(INPUT DATA Opens)
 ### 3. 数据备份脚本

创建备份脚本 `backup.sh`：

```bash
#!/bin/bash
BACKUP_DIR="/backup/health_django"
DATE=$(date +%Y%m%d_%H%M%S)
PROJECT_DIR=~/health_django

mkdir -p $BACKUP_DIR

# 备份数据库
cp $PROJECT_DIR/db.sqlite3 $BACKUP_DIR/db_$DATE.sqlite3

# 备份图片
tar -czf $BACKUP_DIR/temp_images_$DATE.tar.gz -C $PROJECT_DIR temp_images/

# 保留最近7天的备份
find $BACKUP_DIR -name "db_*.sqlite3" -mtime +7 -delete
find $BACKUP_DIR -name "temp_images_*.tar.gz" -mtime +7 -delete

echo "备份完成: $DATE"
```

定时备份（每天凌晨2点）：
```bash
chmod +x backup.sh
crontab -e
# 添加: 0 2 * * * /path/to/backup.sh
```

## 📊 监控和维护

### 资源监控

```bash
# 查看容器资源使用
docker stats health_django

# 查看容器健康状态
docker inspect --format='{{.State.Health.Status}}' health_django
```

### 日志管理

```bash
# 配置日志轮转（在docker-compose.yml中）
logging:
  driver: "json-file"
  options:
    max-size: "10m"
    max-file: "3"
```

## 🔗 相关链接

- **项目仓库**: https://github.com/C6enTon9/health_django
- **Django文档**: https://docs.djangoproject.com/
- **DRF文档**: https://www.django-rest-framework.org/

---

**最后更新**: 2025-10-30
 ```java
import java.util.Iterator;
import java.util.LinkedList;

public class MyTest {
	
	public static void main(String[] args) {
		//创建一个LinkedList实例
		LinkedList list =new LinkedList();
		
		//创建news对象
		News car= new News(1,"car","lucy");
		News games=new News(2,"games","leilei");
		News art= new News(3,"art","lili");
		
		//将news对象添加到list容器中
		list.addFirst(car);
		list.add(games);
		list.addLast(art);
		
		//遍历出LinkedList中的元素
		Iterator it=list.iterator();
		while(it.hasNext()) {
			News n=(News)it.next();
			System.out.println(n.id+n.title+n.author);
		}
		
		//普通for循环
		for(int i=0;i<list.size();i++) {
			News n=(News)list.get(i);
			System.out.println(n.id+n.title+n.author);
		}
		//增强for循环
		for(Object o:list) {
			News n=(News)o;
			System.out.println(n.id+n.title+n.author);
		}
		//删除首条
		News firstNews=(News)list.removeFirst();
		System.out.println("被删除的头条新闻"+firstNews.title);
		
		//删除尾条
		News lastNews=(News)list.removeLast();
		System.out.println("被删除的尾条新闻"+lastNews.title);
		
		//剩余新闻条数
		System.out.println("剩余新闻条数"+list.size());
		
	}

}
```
(INPUT DATA Closes)
» TASK PROMPT
Go through the records above, find every line with the word "DATE", and list those lines.

» RESPONSE FOR THIS EXERCISE
DATE=$(date +%Y%m%d_%H%M%S)
cp $PROJECT_DIR/db.sqlite3 $BACKUP_DIR/db_$DATE.sqlite3
tar -czf $BACKUP_DIR/temp_images_$DATE.tar.gz -C $PROJECT_DIR temp_images/
echo "备份完成: $DATE"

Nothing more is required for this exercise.